The final fix involved booting from the Emergency
Repair disk and restoring the cluster_root#root
file system from the day before. On a personal
note of defeat, I didn't save the corrupted files
for further forensic analysis.
We did not attempt a network boot since it would
have required reconfiguring one of the happy
servers and we don't actually own these machines
yet.
Thanks to Paul Henderson and Larry Clegg who
offered advice.
Julie L.C. Thomas
UNIX Systems Administrator
ERCOT
Taylor, TX
512.248.3117
---Original post---
Hi there,
1) We have two ES40's in a cluster, Tru64 v5.1,
TruCluster 5.1. This morning when we arrived there
were about 2000 instances of the SAMBA daemon
running. They couldn't be killed since the other
node respawned them. All system resources were
consumed such that we couldn't log in, so we
attempted a hard reboot on each machine
individually. The boot hangs after a SCSI bus
reset and the quorum disk is added to the cluster.

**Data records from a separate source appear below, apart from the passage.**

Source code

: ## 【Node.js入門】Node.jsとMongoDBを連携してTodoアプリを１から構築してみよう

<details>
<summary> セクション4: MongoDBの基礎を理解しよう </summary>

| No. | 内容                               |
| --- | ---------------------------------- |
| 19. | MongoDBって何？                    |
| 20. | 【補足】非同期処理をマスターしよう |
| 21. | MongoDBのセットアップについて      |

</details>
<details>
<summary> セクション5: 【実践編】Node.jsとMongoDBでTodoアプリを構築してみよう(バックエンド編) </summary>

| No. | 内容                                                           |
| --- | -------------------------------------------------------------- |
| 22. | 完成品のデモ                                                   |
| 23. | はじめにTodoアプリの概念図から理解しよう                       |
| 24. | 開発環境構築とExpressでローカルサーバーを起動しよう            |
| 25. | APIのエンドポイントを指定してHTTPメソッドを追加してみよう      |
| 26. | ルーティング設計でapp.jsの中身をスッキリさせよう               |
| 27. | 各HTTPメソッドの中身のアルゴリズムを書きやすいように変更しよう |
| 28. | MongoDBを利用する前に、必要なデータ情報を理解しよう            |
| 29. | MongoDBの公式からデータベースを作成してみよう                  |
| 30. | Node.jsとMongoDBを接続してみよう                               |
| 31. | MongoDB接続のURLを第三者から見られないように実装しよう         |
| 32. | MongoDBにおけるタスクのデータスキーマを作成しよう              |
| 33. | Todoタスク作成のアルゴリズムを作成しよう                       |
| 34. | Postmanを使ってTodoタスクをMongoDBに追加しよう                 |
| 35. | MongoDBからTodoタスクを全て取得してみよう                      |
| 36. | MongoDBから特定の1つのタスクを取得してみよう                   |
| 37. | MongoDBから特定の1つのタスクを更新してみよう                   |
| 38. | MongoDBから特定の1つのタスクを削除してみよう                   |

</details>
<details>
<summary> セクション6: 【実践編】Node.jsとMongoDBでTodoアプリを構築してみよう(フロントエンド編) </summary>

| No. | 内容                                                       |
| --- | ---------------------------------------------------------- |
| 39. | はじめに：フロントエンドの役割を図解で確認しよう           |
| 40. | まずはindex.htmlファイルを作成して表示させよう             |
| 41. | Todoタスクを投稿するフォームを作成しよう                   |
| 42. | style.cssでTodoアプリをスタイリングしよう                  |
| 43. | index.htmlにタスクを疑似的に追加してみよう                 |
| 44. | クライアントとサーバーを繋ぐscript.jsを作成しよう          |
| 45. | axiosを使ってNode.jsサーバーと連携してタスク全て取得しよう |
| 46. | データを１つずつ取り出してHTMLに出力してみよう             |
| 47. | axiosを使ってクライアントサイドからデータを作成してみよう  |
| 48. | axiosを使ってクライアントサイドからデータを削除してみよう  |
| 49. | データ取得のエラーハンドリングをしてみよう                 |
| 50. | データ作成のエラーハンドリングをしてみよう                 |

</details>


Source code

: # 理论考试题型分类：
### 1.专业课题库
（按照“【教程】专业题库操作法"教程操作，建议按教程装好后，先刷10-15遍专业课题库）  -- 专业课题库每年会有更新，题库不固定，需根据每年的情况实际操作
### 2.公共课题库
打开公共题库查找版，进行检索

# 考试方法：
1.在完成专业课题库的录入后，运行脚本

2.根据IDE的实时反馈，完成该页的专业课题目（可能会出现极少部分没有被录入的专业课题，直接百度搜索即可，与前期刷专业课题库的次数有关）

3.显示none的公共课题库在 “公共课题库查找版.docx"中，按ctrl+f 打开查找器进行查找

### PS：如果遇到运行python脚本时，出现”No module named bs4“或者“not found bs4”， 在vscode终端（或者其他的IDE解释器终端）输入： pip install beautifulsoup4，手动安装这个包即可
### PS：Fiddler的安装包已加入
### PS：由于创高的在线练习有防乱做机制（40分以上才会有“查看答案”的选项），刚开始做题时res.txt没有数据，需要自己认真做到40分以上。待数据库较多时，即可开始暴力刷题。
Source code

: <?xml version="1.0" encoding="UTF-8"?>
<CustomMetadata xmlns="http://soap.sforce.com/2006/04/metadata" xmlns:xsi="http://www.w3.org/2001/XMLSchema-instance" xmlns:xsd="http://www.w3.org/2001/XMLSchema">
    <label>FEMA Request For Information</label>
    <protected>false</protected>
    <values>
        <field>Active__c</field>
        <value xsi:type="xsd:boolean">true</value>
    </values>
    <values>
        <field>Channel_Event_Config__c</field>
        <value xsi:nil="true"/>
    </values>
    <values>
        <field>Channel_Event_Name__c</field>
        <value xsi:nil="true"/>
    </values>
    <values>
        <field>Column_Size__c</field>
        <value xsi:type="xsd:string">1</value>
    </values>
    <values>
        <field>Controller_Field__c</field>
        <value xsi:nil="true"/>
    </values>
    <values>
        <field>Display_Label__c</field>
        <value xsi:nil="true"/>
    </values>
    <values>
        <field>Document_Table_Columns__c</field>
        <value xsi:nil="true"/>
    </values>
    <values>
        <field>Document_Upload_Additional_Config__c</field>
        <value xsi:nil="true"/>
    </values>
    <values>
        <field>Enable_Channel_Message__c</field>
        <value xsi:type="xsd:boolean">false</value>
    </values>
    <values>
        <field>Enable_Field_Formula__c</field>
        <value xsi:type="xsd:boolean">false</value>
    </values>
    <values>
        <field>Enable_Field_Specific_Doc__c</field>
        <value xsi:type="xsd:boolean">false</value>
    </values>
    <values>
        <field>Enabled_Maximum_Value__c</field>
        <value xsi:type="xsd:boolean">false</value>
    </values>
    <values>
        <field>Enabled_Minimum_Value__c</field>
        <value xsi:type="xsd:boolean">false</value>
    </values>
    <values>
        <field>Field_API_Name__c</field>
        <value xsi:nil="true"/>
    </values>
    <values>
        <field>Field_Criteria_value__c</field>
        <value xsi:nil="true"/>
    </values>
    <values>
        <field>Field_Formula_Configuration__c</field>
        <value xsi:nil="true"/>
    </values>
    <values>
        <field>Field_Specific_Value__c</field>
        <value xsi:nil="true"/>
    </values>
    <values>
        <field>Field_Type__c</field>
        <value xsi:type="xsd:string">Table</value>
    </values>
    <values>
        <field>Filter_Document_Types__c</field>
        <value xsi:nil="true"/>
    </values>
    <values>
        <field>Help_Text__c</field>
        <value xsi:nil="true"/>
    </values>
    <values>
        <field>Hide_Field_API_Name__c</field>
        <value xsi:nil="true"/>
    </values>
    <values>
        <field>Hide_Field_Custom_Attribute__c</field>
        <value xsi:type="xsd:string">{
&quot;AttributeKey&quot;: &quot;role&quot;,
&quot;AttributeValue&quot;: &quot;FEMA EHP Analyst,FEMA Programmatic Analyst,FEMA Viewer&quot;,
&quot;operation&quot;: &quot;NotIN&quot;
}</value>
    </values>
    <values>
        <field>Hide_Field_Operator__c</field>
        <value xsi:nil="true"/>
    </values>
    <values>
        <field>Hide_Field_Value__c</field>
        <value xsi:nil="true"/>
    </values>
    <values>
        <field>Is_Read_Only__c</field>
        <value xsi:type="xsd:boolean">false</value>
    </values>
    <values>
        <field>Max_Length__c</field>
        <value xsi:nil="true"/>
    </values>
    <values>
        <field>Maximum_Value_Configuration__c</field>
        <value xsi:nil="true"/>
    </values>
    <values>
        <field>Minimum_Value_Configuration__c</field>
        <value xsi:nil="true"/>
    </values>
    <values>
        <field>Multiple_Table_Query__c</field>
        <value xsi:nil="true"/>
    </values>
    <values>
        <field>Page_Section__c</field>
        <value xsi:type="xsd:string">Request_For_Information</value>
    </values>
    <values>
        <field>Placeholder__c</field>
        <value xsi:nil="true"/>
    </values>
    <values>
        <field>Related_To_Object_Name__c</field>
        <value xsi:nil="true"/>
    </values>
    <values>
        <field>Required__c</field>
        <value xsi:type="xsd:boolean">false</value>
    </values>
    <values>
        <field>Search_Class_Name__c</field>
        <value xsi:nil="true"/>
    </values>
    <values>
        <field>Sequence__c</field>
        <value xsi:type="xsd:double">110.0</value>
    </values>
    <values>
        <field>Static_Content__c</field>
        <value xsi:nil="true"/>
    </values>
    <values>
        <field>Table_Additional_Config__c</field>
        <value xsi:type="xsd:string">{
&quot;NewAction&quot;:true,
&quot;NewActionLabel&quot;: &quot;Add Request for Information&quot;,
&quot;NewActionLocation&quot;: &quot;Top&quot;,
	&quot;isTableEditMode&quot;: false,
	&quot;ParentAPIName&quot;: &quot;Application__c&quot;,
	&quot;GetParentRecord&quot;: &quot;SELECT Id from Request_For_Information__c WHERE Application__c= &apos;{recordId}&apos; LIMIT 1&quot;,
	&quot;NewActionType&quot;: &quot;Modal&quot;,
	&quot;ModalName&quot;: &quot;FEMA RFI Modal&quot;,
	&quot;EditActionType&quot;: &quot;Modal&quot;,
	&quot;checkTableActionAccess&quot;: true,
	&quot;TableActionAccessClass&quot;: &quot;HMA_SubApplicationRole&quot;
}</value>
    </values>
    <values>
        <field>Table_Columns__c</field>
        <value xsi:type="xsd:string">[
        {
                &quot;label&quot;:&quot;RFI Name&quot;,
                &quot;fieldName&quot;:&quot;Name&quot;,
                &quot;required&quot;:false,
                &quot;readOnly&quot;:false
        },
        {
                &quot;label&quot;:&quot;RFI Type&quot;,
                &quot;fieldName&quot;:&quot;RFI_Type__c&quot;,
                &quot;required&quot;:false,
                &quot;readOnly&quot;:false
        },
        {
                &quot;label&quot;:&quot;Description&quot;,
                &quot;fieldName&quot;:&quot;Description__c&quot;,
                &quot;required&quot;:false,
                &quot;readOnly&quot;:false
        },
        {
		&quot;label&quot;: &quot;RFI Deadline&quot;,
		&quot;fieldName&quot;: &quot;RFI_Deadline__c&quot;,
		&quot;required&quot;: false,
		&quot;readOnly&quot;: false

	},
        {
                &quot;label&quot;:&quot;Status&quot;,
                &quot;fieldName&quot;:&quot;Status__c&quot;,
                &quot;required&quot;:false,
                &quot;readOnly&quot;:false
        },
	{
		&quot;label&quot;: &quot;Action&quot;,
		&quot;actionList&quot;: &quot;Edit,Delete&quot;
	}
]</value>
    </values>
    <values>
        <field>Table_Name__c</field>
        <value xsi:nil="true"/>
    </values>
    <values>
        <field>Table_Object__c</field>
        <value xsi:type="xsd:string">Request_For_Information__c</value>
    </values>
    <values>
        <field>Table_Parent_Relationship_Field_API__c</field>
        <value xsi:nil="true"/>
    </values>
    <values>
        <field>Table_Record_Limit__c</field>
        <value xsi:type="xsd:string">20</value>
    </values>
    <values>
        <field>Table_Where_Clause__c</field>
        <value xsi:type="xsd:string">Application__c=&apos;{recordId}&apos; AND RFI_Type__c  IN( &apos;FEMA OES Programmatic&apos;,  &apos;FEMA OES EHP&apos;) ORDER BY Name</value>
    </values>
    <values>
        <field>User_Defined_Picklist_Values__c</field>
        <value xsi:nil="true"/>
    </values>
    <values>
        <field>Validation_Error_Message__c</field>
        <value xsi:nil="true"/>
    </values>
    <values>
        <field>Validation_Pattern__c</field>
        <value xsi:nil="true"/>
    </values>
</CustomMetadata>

Any ideas as to what has happened?
2) It has been suggested that I set up a boot
across the network since I have two identical
redundant machines at my site (the problem
children are at our backup site). Has anybody done
this? We're going to try to boot from CD-ROM
first, but I'd like to have the network boot as a
last resort and potential source of a "good"
kernel file. I'll be RTFM, but any and all
pointers would be most appreciated. I'll summarize
when my blood pressure returns to normal.
Received on Tue Apr 17 2001 - 22:49:35 NZST